**Aim of the exercise:** Set down, character for character, everything in the records below from the line holding "butów ze sztucznej" down to the line holding "Szybkie spojrzenie dookoła", and no other line.
#####
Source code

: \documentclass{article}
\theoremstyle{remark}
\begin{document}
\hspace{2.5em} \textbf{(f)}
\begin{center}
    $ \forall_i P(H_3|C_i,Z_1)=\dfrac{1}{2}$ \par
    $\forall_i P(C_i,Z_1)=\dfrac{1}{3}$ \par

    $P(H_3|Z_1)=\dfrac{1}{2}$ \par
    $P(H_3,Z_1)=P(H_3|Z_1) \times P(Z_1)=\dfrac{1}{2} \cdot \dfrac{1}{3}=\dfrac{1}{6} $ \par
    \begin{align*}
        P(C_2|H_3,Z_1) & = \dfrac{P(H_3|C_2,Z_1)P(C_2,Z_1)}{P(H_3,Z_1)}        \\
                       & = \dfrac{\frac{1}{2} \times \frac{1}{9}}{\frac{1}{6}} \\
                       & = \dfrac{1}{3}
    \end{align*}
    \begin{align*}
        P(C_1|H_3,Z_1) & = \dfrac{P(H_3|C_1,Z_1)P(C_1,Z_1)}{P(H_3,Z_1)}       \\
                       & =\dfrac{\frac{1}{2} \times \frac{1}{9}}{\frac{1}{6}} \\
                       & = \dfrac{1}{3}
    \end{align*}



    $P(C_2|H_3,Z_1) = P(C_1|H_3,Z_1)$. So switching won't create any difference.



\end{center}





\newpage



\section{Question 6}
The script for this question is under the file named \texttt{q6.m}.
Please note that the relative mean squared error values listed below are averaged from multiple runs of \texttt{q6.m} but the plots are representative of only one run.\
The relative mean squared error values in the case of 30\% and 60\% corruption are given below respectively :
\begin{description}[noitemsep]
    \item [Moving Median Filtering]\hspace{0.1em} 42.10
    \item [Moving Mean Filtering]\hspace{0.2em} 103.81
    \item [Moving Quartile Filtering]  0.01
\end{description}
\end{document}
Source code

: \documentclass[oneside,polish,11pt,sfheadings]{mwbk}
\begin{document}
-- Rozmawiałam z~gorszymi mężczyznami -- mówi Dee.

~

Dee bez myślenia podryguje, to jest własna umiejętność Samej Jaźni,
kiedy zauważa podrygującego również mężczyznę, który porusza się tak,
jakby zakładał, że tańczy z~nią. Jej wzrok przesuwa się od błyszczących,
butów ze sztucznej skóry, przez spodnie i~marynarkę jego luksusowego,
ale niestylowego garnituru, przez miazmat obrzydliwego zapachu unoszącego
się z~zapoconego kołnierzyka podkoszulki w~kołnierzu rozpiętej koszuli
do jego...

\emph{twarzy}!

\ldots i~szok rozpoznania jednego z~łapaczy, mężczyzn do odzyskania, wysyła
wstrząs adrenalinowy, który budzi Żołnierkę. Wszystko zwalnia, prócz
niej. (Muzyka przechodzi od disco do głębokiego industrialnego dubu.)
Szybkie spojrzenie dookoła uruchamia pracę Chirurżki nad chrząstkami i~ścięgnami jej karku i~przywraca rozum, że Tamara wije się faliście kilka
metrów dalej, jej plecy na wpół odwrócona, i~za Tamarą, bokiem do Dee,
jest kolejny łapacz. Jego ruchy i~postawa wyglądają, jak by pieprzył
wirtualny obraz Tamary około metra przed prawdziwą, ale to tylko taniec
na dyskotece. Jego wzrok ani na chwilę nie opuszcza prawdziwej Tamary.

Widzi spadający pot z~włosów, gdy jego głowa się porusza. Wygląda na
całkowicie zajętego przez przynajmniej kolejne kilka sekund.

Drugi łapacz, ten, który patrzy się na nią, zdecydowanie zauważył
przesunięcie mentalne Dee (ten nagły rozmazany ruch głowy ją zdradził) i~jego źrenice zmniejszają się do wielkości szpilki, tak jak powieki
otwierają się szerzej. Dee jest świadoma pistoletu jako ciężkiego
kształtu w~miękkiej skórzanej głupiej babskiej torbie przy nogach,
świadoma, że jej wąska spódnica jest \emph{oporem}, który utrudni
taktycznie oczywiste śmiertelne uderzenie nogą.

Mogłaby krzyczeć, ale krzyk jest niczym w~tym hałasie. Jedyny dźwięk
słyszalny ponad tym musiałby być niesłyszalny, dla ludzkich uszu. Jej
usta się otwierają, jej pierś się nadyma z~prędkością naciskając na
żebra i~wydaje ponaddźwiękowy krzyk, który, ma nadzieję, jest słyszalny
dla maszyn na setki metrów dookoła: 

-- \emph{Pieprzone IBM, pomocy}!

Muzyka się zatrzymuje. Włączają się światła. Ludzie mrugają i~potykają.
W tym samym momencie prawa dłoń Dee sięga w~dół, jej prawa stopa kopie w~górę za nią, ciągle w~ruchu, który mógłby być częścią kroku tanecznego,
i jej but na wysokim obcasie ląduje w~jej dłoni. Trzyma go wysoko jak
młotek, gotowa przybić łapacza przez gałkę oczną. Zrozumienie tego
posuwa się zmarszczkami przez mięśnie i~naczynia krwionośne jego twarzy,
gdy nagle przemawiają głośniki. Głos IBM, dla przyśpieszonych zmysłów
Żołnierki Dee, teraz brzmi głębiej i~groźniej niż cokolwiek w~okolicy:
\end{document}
#####
**Answer to this task:**
butów ze sztucznej skóry, przez spodnie i~marynarkę jego luksusowego,
ale niestylowego garnituru, przez miazmat obrzydliwego zapachu unoszącego
się z~zapoconego kołnierzyka podkoszulki w~kołnierzu rozpiętej koszuli
do jego...

\emph{twarzy}!

\ldots i~szok rozpoznania jednego z~łapaczy, mężczyzn do odzyskania, wysyła
wstrząs adrenalinowy, który budzi Żołnierkę. Wszystko zwalnia, prócz
niej. (Muzyka przechodzi od disco do głębokiego industrialnego dubu.)
Szybkie spojrzenie dookoła uruchamia pracę Chirurżki nad chrząstkami i~ścięgnami jej karku i~przywraca rozum, że Tamara wije się faliście kilka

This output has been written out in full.